Data for this task:
# # # #

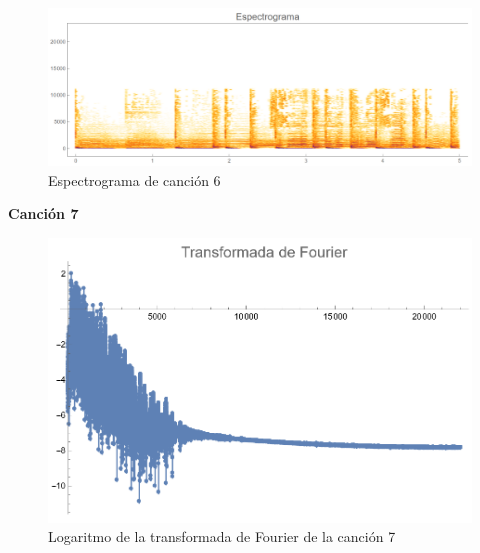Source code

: \documentclass[12pt, letterpaper]{article}
\begin{document}
\begin{figure}[H]
  \centering
  \includegraphics[width=.9\linewidth]{imgs/Cancion6/espectrograma.png}
  \caption{Espectrograma de canción 6}
  \label{fig:06i}
\end{figure}

\textbf{\large{Canción 7}}
\begin{figure}[H]
  \centering
  \includegraphics[width=0.7\linewidth]{imgs/Cancion7/transformada.png}
  \caption{Logaritmo de la transformada de Fourier de la canción 7}
  \label{fig:07a}
\end{figure}
\end{document}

# # # #

Action item: The lines from the one holding "de la transformada" to the last line of the entries, both included: retype them exactly and give nothing else.

Answer section:
  \caption{Logaritmo de la transformada de Fourier de la canción 7}
  \label{fig:07a}
\end{figure}
\end{document}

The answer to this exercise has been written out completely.